▶ _Try it_
Which lines below include "following"? Copy them all.

===

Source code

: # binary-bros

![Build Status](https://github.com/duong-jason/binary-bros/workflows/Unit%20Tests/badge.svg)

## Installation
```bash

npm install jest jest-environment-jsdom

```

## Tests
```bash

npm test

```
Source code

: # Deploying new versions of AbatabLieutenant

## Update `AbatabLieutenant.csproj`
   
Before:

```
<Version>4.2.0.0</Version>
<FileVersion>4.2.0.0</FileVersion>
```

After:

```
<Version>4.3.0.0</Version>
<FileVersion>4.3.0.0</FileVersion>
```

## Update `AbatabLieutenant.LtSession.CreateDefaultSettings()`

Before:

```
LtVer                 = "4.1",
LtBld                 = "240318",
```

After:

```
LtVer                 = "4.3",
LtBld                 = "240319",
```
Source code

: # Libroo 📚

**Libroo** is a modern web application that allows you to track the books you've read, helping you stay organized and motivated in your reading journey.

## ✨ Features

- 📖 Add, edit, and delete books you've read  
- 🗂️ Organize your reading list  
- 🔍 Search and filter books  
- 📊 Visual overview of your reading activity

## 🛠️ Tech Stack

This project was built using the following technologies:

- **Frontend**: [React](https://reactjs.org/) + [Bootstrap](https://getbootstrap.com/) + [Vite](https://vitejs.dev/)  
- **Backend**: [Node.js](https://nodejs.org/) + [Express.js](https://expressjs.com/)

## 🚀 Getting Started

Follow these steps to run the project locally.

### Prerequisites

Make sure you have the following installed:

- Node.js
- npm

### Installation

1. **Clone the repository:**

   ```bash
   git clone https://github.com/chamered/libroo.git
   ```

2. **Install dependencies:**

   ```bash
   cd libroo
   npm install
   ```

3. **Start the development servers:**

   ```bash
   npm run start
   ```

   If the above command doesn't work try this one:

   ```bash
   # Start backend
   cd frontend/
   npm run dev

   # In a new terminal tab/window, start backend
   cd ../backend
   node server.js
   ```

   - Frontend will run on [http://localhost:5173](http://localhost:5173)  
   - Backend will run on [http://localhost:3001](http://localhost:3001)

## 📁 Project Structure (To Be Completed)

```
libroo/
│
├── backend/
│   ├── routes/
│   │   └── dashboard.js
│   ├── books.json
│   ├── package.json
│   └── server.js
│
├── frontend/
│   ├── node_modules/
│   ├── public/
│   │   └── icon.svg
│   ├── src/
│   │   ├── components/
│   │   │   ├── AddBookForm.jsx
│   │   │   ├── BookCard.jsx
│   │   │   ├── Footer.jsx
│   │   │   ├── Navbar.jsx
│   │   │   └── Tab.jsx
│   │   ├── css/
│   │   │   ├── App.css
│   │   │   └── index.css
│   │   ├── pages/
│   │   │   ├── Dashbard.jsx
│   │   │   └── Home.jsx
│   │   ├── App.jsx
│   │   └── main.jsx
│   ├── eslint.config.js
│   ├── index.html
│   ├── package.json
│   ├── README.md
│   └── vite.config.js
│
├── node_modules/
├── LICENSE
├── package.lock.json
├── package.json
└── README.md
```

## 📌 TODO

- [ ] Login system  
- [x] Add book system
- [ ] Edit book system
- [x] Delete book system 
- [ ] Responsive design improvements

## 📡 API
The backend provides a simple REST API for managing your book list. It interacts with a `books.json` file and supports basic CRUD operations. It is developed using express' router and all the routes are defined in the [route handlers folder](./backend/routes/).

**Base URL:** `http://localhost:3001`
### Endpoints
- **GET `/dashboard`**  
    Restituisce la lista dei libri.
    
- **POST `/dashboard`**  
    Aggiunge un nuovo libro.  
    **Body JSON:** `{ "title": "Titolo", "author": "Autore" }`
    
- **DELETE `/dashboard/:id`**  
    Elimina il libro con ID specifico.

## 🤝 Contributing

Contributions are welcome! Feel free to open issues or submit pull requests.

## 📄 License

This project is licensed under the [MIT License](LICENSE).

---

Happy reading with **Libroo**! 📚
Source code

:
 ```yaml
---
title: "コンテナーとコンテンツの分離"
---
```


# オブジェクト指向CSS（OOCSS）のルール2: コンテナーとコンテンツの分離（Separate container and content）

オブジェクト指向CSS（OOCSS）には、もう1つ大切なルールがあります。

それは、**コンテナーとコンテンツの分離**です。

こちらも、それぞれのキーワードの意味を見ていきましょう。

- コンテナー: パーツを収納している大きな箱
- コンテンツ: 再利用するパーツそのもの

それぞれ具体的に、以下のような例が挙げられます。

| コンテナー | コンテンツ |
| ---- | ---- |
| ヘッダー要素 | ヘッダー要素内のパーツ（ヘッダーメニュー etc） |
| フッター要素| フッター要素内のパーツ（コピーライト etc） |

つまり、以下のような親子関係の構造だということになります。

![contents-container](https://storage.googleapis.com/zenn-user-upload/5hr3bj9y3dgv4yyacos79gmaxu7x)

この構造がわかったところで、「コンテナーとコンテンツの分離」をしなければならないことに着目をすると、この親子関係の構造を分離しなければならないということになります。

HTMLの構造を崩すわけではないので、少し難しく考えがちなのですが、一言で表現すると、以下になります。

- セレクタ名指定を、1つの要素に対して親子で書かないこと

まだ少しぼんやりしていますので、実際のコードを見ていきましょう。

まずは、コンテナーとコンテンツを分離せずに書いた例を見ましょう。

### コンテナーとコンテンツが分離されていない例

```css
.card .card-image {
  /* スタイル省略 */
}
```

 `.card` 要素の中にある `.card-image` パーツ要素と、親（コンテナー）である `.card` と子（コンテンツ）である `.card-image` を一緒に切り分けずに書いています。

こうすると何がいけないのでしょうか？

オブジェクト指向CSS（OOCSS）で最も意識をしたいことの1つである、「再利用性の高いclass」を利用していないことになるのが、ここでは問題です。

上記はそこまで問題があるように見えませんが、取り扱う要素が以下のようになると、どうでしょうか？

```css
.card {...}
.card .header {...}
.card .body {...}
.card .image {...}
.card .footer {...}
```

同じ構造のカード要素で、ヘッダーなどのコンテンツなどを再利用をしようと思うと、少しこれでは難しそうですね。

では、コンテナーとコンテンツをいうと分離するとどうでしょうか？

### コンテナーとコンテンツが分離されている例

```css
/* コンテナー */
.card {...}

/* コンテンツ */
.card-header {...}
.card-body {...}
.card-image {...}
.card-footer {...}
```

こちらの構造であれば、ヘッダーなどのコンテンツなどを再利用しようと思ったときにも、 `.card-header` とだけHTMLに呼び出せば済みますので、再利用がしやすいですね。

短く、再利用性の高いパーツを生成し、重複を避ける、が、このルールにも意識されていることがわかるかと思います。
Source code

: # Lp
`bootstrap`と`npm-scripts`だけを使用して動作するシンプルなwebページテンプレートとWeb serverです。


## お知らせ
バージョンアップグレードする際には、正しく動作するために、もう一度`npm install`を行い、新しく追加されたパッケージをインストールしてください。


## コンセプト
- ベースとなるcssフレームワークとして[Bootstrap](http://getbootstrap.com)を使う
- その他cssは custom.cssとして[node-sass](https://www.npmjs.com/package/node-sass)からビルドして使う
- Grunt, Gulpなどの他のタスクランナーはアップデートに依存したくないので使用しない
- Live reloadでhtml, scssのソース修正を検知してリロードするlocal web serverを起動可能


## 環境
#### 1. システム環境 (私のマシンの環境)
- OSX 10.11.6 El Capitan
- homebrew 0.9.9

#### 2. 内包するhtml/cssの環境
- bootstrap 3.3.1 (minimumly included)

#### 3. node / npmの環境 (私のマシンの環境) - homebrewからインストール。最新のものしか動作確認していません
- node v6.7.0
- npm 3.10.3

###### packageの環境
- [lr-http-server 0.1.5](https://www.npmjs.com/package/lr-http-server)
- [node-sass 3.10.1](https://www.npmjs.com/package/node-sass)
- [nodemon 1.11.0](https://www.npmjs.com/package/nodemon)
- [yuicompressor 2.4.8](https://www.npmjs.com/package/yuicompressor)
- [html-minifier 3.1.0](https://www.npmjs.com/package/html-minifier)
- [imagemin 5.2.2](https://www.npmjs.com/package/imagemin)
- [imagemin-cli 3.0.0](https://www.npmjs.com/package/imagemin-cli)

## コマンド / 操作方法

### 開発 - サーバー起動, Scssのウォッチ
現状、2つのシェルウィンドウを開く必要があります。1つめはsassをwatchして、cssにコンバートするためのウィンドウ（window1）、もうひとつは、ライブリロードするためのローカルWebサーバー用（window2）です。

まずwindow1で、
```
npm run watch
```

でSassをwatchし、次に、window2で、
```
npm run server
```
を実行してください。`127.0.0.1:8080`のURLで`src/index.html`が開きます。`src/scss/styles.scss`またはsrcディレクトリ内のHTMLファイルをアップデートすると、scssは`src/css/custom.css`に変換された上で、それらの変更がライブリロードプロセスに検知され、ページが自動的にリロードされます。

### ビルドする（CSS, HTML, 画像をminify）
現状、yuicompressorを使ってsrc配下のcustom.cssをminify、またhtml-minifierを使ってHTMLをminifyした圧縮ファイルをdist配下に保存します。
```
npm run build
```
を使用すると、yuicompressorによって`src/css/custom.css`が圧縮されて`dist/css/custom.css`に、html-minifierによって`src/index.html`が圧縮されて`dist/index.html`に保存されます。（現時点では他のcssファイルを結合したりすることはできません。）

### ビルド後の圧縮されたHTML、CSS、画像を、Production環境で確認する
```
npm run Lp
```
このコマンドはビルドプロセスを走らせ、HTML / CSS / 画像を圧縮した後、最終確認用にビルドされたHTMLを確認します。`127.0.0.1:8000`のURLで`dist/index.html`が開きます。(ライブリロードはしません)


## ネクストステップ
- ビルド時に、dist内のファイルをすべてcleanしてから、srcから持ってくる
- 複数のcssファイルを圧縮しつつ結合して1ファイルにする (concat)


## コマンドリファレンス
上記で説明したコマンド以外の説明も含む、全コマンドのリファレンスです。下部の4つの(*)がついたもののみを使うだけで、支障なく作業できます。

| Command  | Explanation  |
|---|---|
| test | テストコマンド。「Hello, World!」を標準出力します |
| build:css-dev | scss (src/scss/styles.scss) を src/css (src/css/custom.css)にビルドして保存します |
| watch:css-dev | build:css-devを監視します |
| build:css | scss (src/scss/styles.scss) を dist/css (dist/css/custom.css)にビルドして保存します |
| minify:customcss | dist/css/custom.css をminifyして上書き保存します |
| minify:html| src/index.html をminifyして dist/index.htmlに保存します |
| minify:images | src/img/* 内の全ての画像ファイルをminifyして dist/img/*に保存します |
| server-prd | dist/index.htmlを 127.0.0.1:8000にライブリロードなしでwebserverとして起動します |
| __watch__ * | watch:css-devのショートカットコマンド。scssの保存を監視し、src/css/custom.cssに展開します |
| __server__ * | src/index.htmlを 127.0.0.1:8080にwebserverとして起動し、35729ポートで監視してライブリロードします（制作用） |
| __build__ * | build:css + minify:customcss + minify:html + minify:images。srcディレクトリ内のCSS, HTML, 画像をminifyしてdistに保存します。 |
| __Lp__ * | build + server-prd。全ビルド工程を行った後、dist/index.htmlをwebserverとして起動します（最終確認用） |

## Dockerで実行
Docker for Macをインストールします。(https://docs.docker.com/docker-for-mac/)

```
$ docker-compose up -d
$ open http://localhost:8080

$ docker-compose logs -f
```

===

▶ _Answer section_
This project was built using the following technologies:
Make sure you have the following installed:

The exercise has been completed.